Módulo 2 | Aula 2
letramento racial para trabalhadores do sus
Branquitude: o lugar do branco nas lutas antirracistas
Para iniciarmos essa discussão, leia a seguir o depoimento de uma participante de um curso sobre relações raciais (Tatum apud Bento, 2002, p. 17).
“Como uma pessoa branca, me dei conta de que pensava sobre racismo como alguma coisa que coloca outras pessoas em desvantagem, mas não tinha pensado no aspecto de seus resultados, o privilégio dos brancos, o que colocava em vantagem... Eu via o racismo somente como atos individuais de agressão, não como um sistema invisível conferindo dominância para o meu grupo”.
Esse depoimento nos coloca diante de uma dimensão ainda pouco propagada e apreendida, que é o lugar das pessoas brancas na situação de desigualdades raciais. Esse lugar costuma ser silenciado, omitido, ou mesmo, distorcido.
Os questionamentos que serão aqui levantados são pontos de partida para alavancar o debate sobre o lugar do branco na luta antirracista, sobretudo nas ações de atenção à saúde. Nessa direção, é preciso reconhecer que o racismo é uma construção histórica que atravessa todos os espaços da vida social. Portanto, é um problema que envolve a sociedade e não se refere apenas à população negra. Pelo contrário, é um problema de todos nós.
Nesse sentido, a superação do racismo requer comprometimento e esforços coletivos em prol da luta antirracista. Contudo, para avançarmos de maneira efetiva nessa luta é fundamental que a branquitude entenda qual é a sua responsabilidade nesse sistema de hierarquização das relações entre pessoas brancas e pessoas negras.

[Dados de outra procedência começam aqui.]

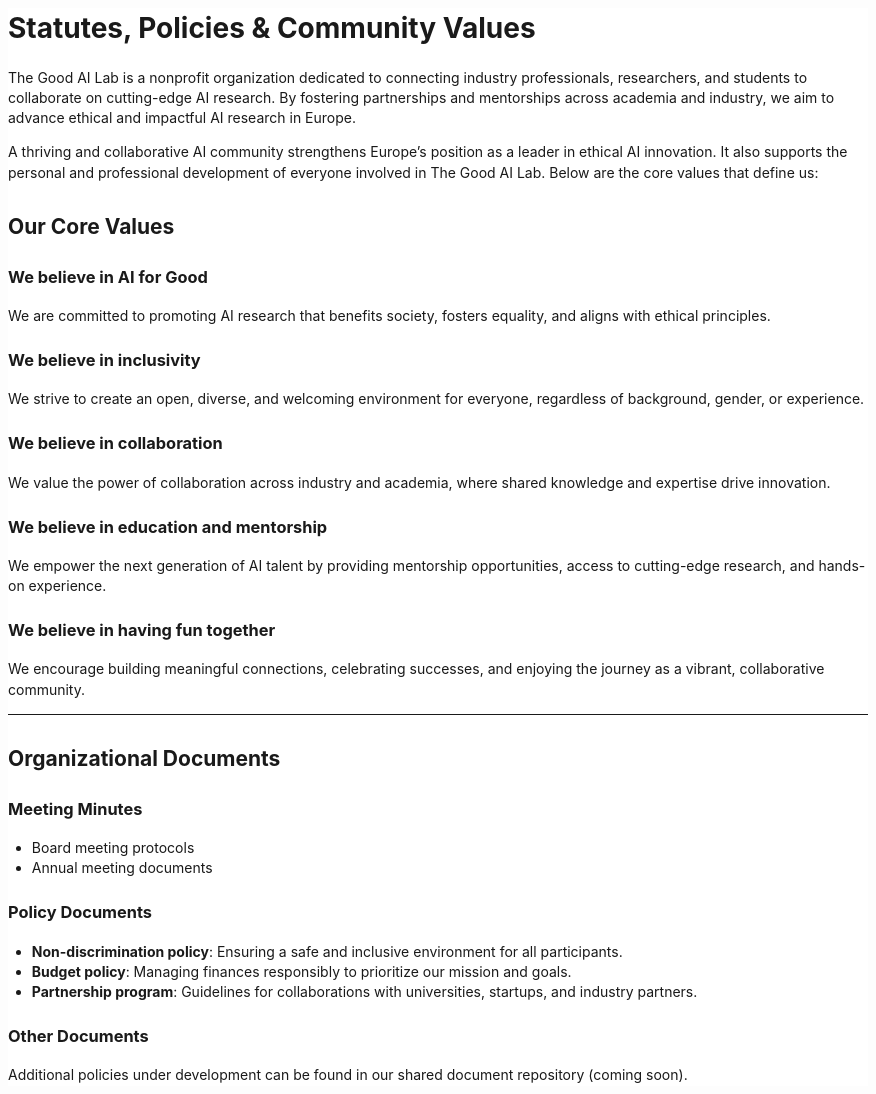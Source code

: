 # Statutes, Policies & Community Values

The Good AI Lab is a nonprofit organization dedicated to connecting industry professionals, researchers, and students to collaborate on cutting-edge AI research. By fostering partnerships and mentorships across academia and industry, we aim to advance ethical and impactful AI research in Europe.

A thriving and collaborative AI community strengthens Europe’s position as a leader in ethical AI innovation. It also supports the personal and professional development of everyone involved in The Good AI Lab. Below are the core values that define us:

## Our Core Values

### We believe in AI for Good
We are committed to promoting AI research that benefits society, fosters equality, and aligns with ethical principles.

### We believe in inclusivity
We strive to create an open, diverse, and welcoming environment for everyone, regardless of background, gender, or experience.

### We believe in collaboration
We value the power of collaboration across industry and academia, where shared knowledge and expertise drive innovation.

### We believe in education and mentorship
We empower the next generation of AI talent by providing mentorship opportunities, access to cutting-edge research, and hands-on experience.

### We believe in having fun together
We encourage building meaningful connections, celebrating successes, and enjoying the journey as a vibrant, collaborative community.

---

## Organizational Documents

### Meeting Minutes
- Board meeting protocols
- Annual meeting documents

### Policy Documents
- **Non-discrimination policy**: Ensuring a safe and inclusive environment for all participants.
- **Budget policy**: Managing finances responsibly to prioritize our mission and goals.
- **Partnership program**: Guidelines for collaborations with universities, startups, and industry partners.

### Other Documents
Additional policies under development can be found in our shared document repository (coming soon).
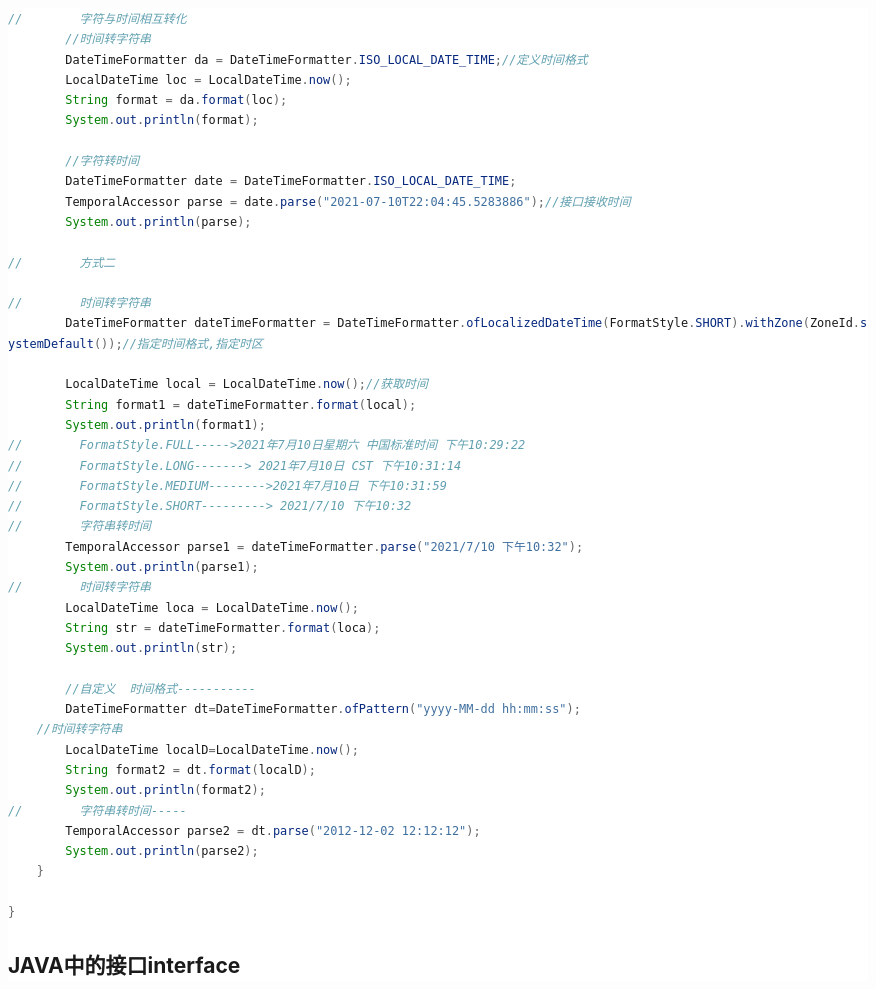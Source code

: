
 ```java
//        字符与时间相互转化
        //时间转字符串
        DateTimeFormatter da = DateTimeFormatter.ISO_LOCAL_DATE_TIME;//定义时间格式
        LocalDateTime loc = LocalDateTime.now();
        String format = da.format(loc);
        System.out.println(format);

        //字符转时间
        DateTimeFormatter date = DateTimeFormatter.ISO_LOCAL_DATE_TIME;
        TemporalAccessor parse = date.parse("2021-07-10T22:04:45.5283886");//接口接收时间
        System.out.println(parse);

//        方式二

//        时间转字符串
        DateTimeFormatter dateTimeFormatter = DateTimeFormatter.ofLocalizedDateTime(FormatStyle.SHORT).withZone(ZoneId.systemDefault());//指定时间格式,指定时区

        LocalDateTime local = LocalDateTime.now();//获取时间
        String format1 = dateTimeFormatter.format(local);
        System.out.println(format1);
//        FormatStyle.FULL----->2021年7月10日星期六 中国标准时间 下午10:29:22
//        FormatStyle.LONG-------> 2021年7月10日 CST 下午10:31:14
//        FormatStyle.MEDIUM-------->2021年7月10日 下午10:31:59
//        FormatStyle.SHORT---------> 2021/7/10 下午10:32
//        字符串转时间
        TemporalAccessor parse1 = dateTimeFormatter.parse("2021/7/10 下午10:32");
        System.out.println(parse1);
//        时间转字符串
        LocalDateTime loca = LocalDateTime.now();
        String str = dateTimeFormatter.format(loca);
        System.out.println(str);

        //自定义  时间格式-----------
        DateTimeFormatter dt=DateTimeFormatter.ofPattern("yyyy-MM-dd hh:mm:ss");
    //时间转字符串
        LocalDateTime localD=LocalDateTime.now();
        String format2 = dt.format(localD);
        System.out.println(format2);
//        字符串转时间-----
        TemporalAccessor parse2 = dt.parse("2012-12-02 12:12:12");
        System.out.println(parse2);
    }

}

```

## JAVA中的接口interface
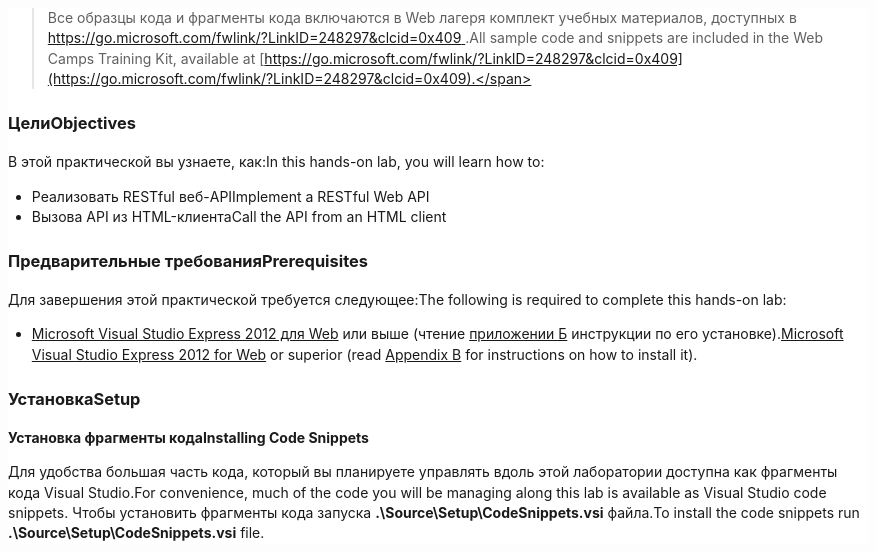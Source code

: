 > 
> <span data-ttu-id="b18da-122">Все образцы кода и фрагменты кода включаются в Web лагеря комплект учебных материалов, доступных в [ https://go.microsoft.com/fwlink/?LinkID=248297&clcid=0x409 ](https://go.microsoft.com/fwlink/?LinkID=248297&clcid=0x409).</span><span class="sxs-lookup"><span data-stu-id="b18da-122">All sample code and snippets are included in the Web Camps Training Kit, available at [https://go.microsoft.com/fwlink/?LinkID=248297&clcid=0x409](https://go.microsoft.com/fwlink/?LinkID=248297&clcid=0x409).</span></span>


<a id="Objectives"></a>
### <a name="objectives"></a><span data-ttu-id="b18da-123">Цели</span><span class="sxs-lookup"><span data-stu-id="b18da-123">Objectives</span></span>

<span data-ttu-id="b18da-124">В этой практической вы узнаете, как:</span><span class="sxs-lookup"><span data-stu-id="b18da-124">In this hands-on lab, you will learn how to:</span></span>

- <span data-ttu-id="b18da-125">Реализовать RESTful веб-API</span><span class="sxs-lookup"><span data-stu-id="b18da-125">Implement a RESTful Web API</span></span>
- <span data-ttu-id="b18da-126">Вызова API из HTML-клиента</span><span class="sxs-lookup"><span data-stu-id="b18da-126">Call the API from an HTML client</span></span>

<a id="Prerequisites"></a>
### <a name="prerequisites"></a><span data-ttu-id="b18da-127">Предварительные требования</span><span class="sxs-lookup"><span data-stu-id="b18da-127">Prerequisites</span></span>

<span data-ttu-id="b18da-128">Для завершения этой практической требуется следующее:</span><span class="sxs-lookup"><span data-stu-id="b18da-128">The following is required to complete this hands-on lab:</span></span>

- <span data-ttu-id="b18da-129">[Microsoft Visual Studio Express 2012 для Web](https://www.microsoft.com/visualstudio/eng/products/visual-studio-express-for-web) или выше (чтение [приложении Б](#AppendixB) инструкции по его установке).</span><span class="sxs-lookup"><span data-stu-id="b18da-129">[Microsoft Visual Studio Express 2012 for Web](https://www.microsoft.com/visualstudio/eng/products/visual-studio-express-for-web) or superior (read [Appendix B](#AppendixB) for instructions on how to install it).</span></span>

<a id="Setup"></a>
### <a name="setup"></a><span data-ttu-id="b18da-130">Установка</span><span class="sxs-lookup"><span data-stu-id="b18da-130">Setup</span></span>

<span data-ttu-id="b18da-131">**Установка фрагменты кода**</span><span class="sxs-lookup"><span data-stu-id="b18da-131">**Installing Code Snippets**</span></span>

<span data-ttu-id="b18da-132">Для удобства большая часть кода, который вы планируете управлять вдоль этой лаборатории доступна как фрагменты кода Visual Studio.</span><span class="sxs-lookup"><span data-stu-id="b18da-132">For convenience, much of the code you will be managing along this lab is available as Visual Studio code snippets.</span></span> <span data-ttu-id="b18da-133">Чтобы установить фрагменты кода запуска **.\Source\Setup\CodeSnippets.vsi** файла.</span><span class="sxs-lookup"><span data-stu-id="b18da-133">To install the code snippets run **.\Source\Setup\CodeSnippets.vsi** file.</span></span>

Fonte: Clay Banks. Unsplash.com
Desnaturalizar o lugar de inferioridade do sujeito negro na sociedade requer que as bases conceituais estejam muito bem definidas e acordadas nas nossas ações. Assim, para facilitar a organização do pensamento no seu processo de letramento racial, apresentaremos dois conceitos que desejamos que você conheça, pois são elementos chave para a compreensão das relações raciais no Brasil: branquitude e pacto da branquitude.
Veja mais sobre a branquitude abaixo:
Um estudo sobre mídia e racismo aponta a diferença de tratamento conferida às mulheres brancas e negras, no que se refere aos aspectos linguísticos, à angulação das fotografias e à construção da narrativa na forma como são retratadas, em matérias sobre casos semelhantes de tráfico de drogas (Cordeiro; Queirós, 2023).
Observe os exemplos apresentados nas imagens abaixo:


Pactos da branquitude expressam a cumplicidade não verbal (silenciosa) de pessoas brancas em prol da manutenção dos seus privilégios. Nesse processo, o discurso da meritocracia é comumente utilizado para reforçar a ideia de que basta o desejo e esforço individual para obter ascensão social, econômica e cultural. Assim, tenta-se justificar as desigualdades raciais pela via do mérito individual, e beneficia-se uma elite que considera, somente a si, trabalhadora e virtuosa.
Por ter um forte componente de autopreservação, com investimento na ideia de que há um grupo de referência da condição humana e padrão universal, Cida Bento chama esse pacto de “pacto narcísico da branquitude”.
Há também o privilégio simbólico. Um exemplo é o fato de a pessoa branca ser vista como indivíduo, enquanto a pessoa negra é vista como grupo, ou seja, quando uma pessoa negra erra, a sociedade atribui esse erro a todos os negros.
Agora vamos pensar em como esses pactos afetam crianças e adolescentes, assim como homens e mulheres negros em diversos cenários existenciais. Como funcionam esses mecanismos?

No trabalho, nas relações afetivo-sexuais-amorosas, nos cuidados em saúde, nas experiências de formação educacional e cultural e, em matéria do Direito (processos decisórios que penalizam e criminalizam mais os sujeitos negros), todos esses pactos extravasam a marca racista, higienista e eugênica que demarca as relações étnico-raciais no Brasil.